## Exercise aim
Scan the data below for the string "RecyclerView". Show every line where it turns up.

## Input for this task
══════════════════════════════

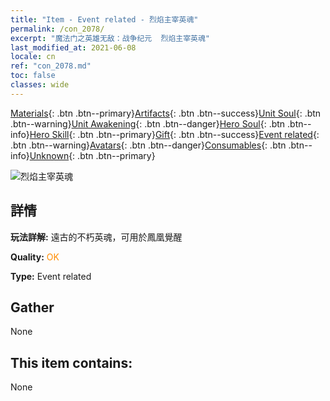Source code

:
 ```yaml
---
title: "Item - Event related - 烈焰主宰英魂"
permalink: /con_2078/
excerpt: "魔法门之英雄无敌：战争纪元  烈焰主宰英魂"
last_modified_at: 2021-06-08
locale: cn
ref: "con_2078.md"
toc: false
classes: wide
---
```

 [Materials](/ItemsCN/){: .btn .btn--primary}[Artifacts](/ItemsCN/Artifacts/){: .btn .btn--success}[Unit Soul](/ItemsCN/UnitSoul/){: .btn .btn--warning}[Unit Awakening](/ItemsCN/UnitAwakening/){: .btn .btn--danger}[Hero Soul](/ItemsCN/HeroSoul/){: .btn .btn--info}[Hero Skill](/ItemsCN/HeroSkill/){: .btn .btn--primary}[Gift](/ItemsCN/Gift/){: .btn .btn--success}[Event related](/ItemsCN/Events/){: .btn .btn--warning}[Avatars](/ItemsCN/Avatars/){: .btn .btn--danger}[Consumables](/ItemsCN/Consumables/){: .btn .btn--info}[Unknown](/ItemsCN/Unknown/){: .btn .btn--primary}

 ![烈焰主宰英魂](/images/t/juexing_907.jpg)

## 詳情
 **玩法詳解:** 遠古的不朽英魂，可用於鳳凰覺醒

 **Quality:** <span style="color: #FF8C00">OK</span>

 **Type:** Event related

## Gather

  None

## This item contains:

  None

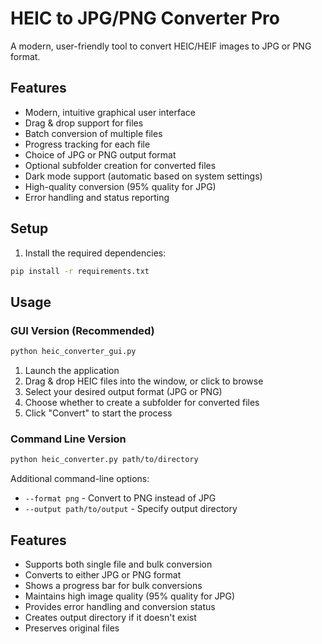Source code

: # HEIC to JPG/PNG Converter Pro

A modern, user-friendly tool to convert HEIC/HEIF images to JPG or PNG format.

## Features

- Modern, intuitive graphical user interface
- Drag & drop support for files
- Batch conversion of multiple files
- Progress tracking for each file
- Choice of JPG or PNG output format
- Optional subfolder creation for converted files
- Dark mode support (automatic based on system settings)
- High-quality conversion (95% quality for JPG)
- Error handling and status reporting

## Setup

1. Install the required dependencies:
```bash
pip install -r requirements.txt
```

## Usage

### GUI Version (Recommended)
```bash
python heic_converter_gui.py
```

1. Launch the application
2. Drag & drop HEIC files into the window, or click to browse
3. Select your desired output format (JPG or PNG)
4. Choose whether to create a subfolder for converted files
5. Click "Convert" to start the process

### Command Line Version
```bash
python heic_converter.py path/to/directory
```

Additional command-line options:
- `--format png` - Convert to PNG instead of JPG
- `--output path/to/output` - Specify output directory

## Features

- Supports both single file and bulk conversion
- Converts to either JPG or PNG format
- Shows a progress bar for bulk conversions
- Maintains high image quality (95% quality for JPG)
- Provides error handling and conversion status
- Creates output directory if it doesn't exist
- Preserves original files

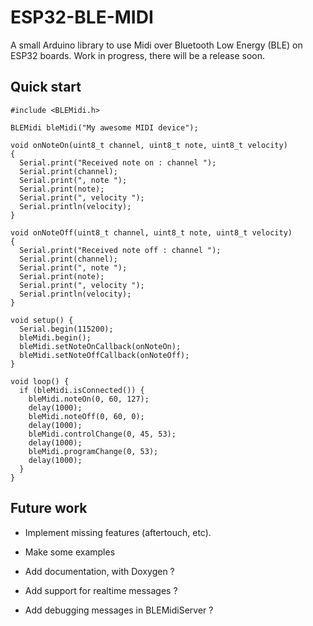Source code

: ESP32-BLE-MIDI
==============

A small Arduino library to use Midi over Bluetooth Low Energy (BLE) on ESP32 boards.
Work in progress, there will be a release soon.

Quick start
-----------

```
#include <BLEMidi.h>

BLEMidi bleMidi("My awesome MIDI device");

void onNoteOn(uint8_t channel, uint8_t note, uint8_t velocity)
{
  Serial.print("Received note on : channel ");
  Serial.print(channel);
  Serial.print(", note ");
  Serial.print(note);
  Serial.print(", velocity ");
  Serial.println(velocity);
}

void onNoteOff(uint8_t channel, uint8_t note, uint8_t velocity)
{
  Serial.print("Received note off : channel ");
  Serial.print(channel);
  Serial.print(", note ");
  Serial.print(note);
  Serial.print(", velocity ");
  Serial.println(velocity);
}

void setup() {
  Serial.begin(115200);
  bleMidi.begin();
  bleMidi.setNoteOnCallback(onNoteOn);
  bleMidi.setNoteOffCallback(onNoteOff);
}

void loop() {
  if (bleMidi.isConnected()) {
    bleMidi.noteOn(0, 60, 127);
    delay(1000);
    bleMidi.noteOff(0, 60, 0);
    delay(1000);
    bleMidi.controlChange(0, 45, 53);
    delay(1000);
    bleMidi.programChange(0, 53);
    delay(1000);
  }
}
```

Future work
-----------

- Implement missing features (aftertouch, etc).
- Make some examples
- Add documentation, with Doxygen ?

- Add support for realtime messages ?
- Add debugging messages in BLEMidiServer ?




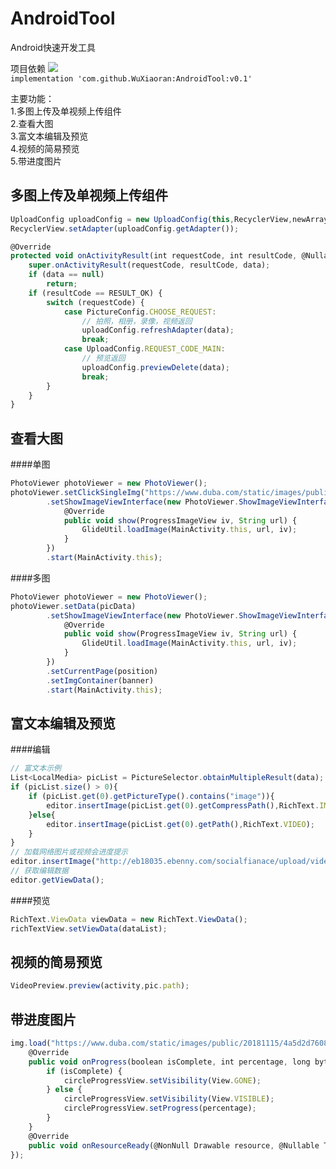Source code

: # AndroidTool
Android快速开发工具    

项目依赖   [![](https://jitpack.io/v/WuXiaoran/AndroidTool.svg)](https://jitpack.io/#WuXiaoran/AndroidTool)  
`implementation 'com.github.WuXiaoran:AndroidTool:v0.1'`

主要功能：  
1.多图上传及单视频上传组件  
2.查看大图  
3.富文本编辑及预览  
4.视频的简易预览  
5.带进度图片
  
多图上传及单视频上传组件   
-
```JavaScript
UploadConfig uploadConfig = new UploadConfig(this,RecyclerView,newArrayList<LocalMedia(),UploadConfig.SELECT_PIC_NUM_9,UploadConfig.SELECT_PIC_NUM_3);  
RecyclerView.setAdapter(uploadConfig.getAdapter());
```  
```JavaScript  
@Override
protected void onActivityResult(int requestCode, int resultCode, @Nullable Intent data) {
    super.onActivityResult(requestCode, resultCode, data);
    if (data == null)
        return;
    if (resultCode == RESULT_OK) {
        switch (requestCode) {
            case PictureConfig.CHOOSE_REQUEST:
                // 拍照，相册，录像，视频返回
                uploadConfig.refreshAdapter(data);
                break;
            case UploadConfig.REQUEST_CODE_MAIN:
                // 预览返回
                uploadConfig.previewDelete(data);
                break;
        }
    }
}
```  
  
查看大图
---  
####单图

```JavaScript
PhotoViewer photoViewer = new PhotoViewer();
photoViewer.setClickSingleImg("https://www.duba.com/static/images/public/20181115/4a5d2d7608a3d088c0d0ea5fe5c77c08.gif", img)
        .setShowImageViewInterface(new PhotoViewer.ShowImageViewInterface() {
            @Override
            public void show(ProgressImageView iv, String url) {
                GlideUtil.loadImage(MainActivity.this, url, iv);
            }
        })
        .start(MainActivity.this);
```  
####多图
```JavaScript
PhotoViewer photoViewer = new PhotoViewer();
photoViewer.setData(picData)
        .setShowImageViewInterface(new PhotoViewer.ShowImageViewInterface() {
            @Override
            public void show(ProgressImageView iv, String url) {
                GlideUtil.loadImage(MainActivity.this, url, iv);
            }
        })
        .setCurrentPage(position)
        .setImgContainer(banner)
        .start(MainActivity.this);
```

富文本编辑及预览 
---
####编辑
```JavaScript
// 富文本示例
List<LocalMedia> picList = PictureSelector.obtainMultipleResult(data);
if (picList.size() > 0){
    if (picList.get(0).getPictureType().contains("image")){
        editor.insertImage(picList.get(0).getCompressPath(),RichText.IMAGE);
    }else{
        editor.insertImage(picList.get(0).getPath(),RichText.VIDEO);
    }
}
// 加载网络图片或视频会进度提示
editor.insertImage("http://eb18035.ebenny.com/socialfianace/upload/video/1545669058794.mp4",RichText.VIDEO,500,500);
// 获取编辑数据
editor.getViewData();
```
####预览
```JavaScript
RichText.ViewData viewData = new RichText.ViewData();
richTextView.setViewData(dataList);
```

视频的简易预览 
---
```JavaScript
VideoPreview.preview(activity,pic.path);
```

带进度图片
---
```JavaScript
img.load("https://www.duba.com/static/images/public/20181115/4a5d2d7608a3d088c0d0ea5fe5c77c08.gif", R.mipmap.icon_default_store, new OnProgressListener() {
    @Override
    public void onProgress(boolean isComplete, int percentage, long bytesRead, long totalBytes) {
        if (isComplete) {
            circleProgressView.setVisibility(View.GONE);
        } else {
            circleProgressView.setVisibility(View.VISIBLE);
            circleProgressView.setProgress(percentage);
        }
    }
    @Override
    public void onResourceReady(@NonNull Drawable resource, @Nullable Transition<? super Drawable> transition) { }
});
```
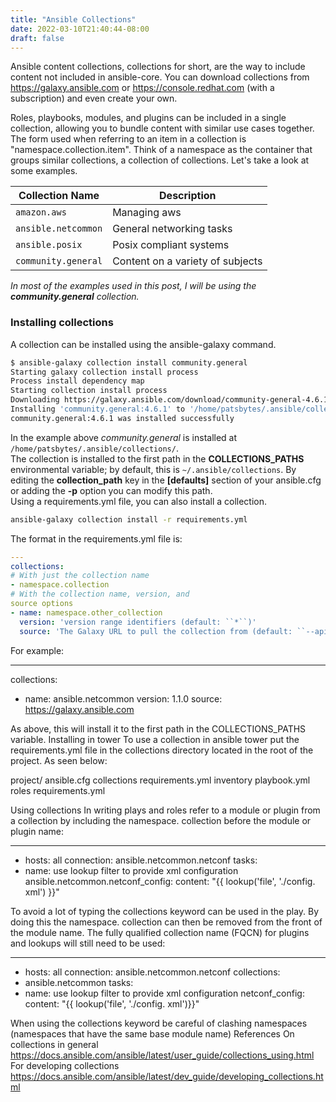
 ```yaml
---
title: "Ansible Collections"
date: 2022-03-10T21:40:44-08:00
draft: false
---
```


Ansible content collections, collections for short, are the way to include content not included in ansible-core. You can download collections from  https://galaxy.ansible.com or https://console.redhat.com (with a subscription) and even create your own.  

Roles, playbooks, modules, and plugins can be included in a single collection, allowing you to bundle content with similar use cases together. The form used when referring to an item in a collection is "namespace.collection.item". Think of a namespace as the container that groups similar collections, a collection of collections. Let's take a look at some examples.

| Collection Name         | Description                          |
|-------------------------|--------------------------------------|
| ```amazon.aws```        | Managing aws                         |
| ```ansible.netcommon``` | General networking tasks             |
| ```ansible.posix```     | Posix compliant systems              |
| ```community.general``` | Content on a variety of subjects     |

*In most of the examples used in this post, I will be using the **community.general** collection.*


### Installing collections

A collection can be installed using the ansible-galaxy command.

```bash
$ ansible-galaxy collection install community.general
Starting galaxy collection install process
Process install dependency map
Starting collection install process
Downloading https://galaxy.ansible.com/download/community-general-4.6.1.tar.gz to /home/patsbytes/.ansible/tmp/ansible-local-465vxd99hl5/tmpdy0zd9qn/community-general-4.6.1-_rg2s6mk
Installing 'community.general:4.6.1' to '/home/patsbytes/.ansible/collections/ansible_collections/community/general'
community.general:4.6.1 was installed successfully
```

In the example above *community.general* is installed at `/home/patsbytes/.ansible/collections/`.  
The collection is installed to the first path in the **COLLECTIONS_PATHS** environmental variable; by default, this is `~/.ansible/collections`. 
By editing the **collection_path** key in the **[defaults]** section of your ansible.cfg or adding the **-p** option you can modify this path.  
Using a requirements.yml file, you can also install a collection.

```bash
ansible-galaxy collection install -r requirements.yml
```

The format in the requirements.yml file is:

```yaml
---
collections:
# With just the collection name
- namespace.collection
# With the collection name, version, and
source options
- name: namespace.other_collection 
  version: 'version range identifiers (default: ``*``)'
  source: 'The Galaxy URL to pull the collection from (default: ``--api-server`` from cmdline)'
```

For example:

---
collections:
- name: ansible.netcommon
version: 1.1.0
source: https://galaxy.ansible.com

As above, this will install it to the first path in the COLLECTIONS_PATHS variable.
Installing in tower
To use a collection in ansible tower put the requirements.yml file in the collections directory located in
the root of the project. As seen below:

project/
ansible.cfg
collections
requirements.yml
inventory
playbook.yml
roles
requirements.yml

Using collections
In writing plays and roles refer to a module or plugin from a collection by including the namespace.
collection before the module or plugin name:

---
- hosts: all
connection: ansible.netcommon.netconf
tasks:
- name: use lookup filter to provide xml
configuration
ansible.netcommon.netconf_config:
content: "{{ lookup('file', './config.
xml') }}"

To avoid a lot of typing the collections keyword can be used in the play. By doing this the namespace.
collection can then be removed from the front of the module name. The fully qualified collection
name (FQCN) for plugins and lookups will still need to be used:

---
- hosts: all
connection: ansible.netcommon.netconf
collections:
- ansible.netcommon
tasks:
- name: use lookup filter to provide xml
configuration
netconf_config:
content: "{{ lookup('file', './config.
xml')}}"

When using the collections keyword be careful of clashing namespaces (namespaces that have the
same base module name)
References
On collections in general
https://docs.ansible.com/ansible/latest/user_guide/collections_using.html
For developing collections
https://docs.ansible.com/ansible/latest/dev_guide/developing_collections.html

══════════════════════════════

## Task response
UploadConfig uploadConfig = new UploadConfig(this,RecyclerView,newArrayList<LocalMedia(),UploadConfig.SELECT_PIC_NUM_9,UploadConfig.SELECT_PIC_NUM_3);  
RecyclerView.setAdapter(uploadConfig.getAdapter());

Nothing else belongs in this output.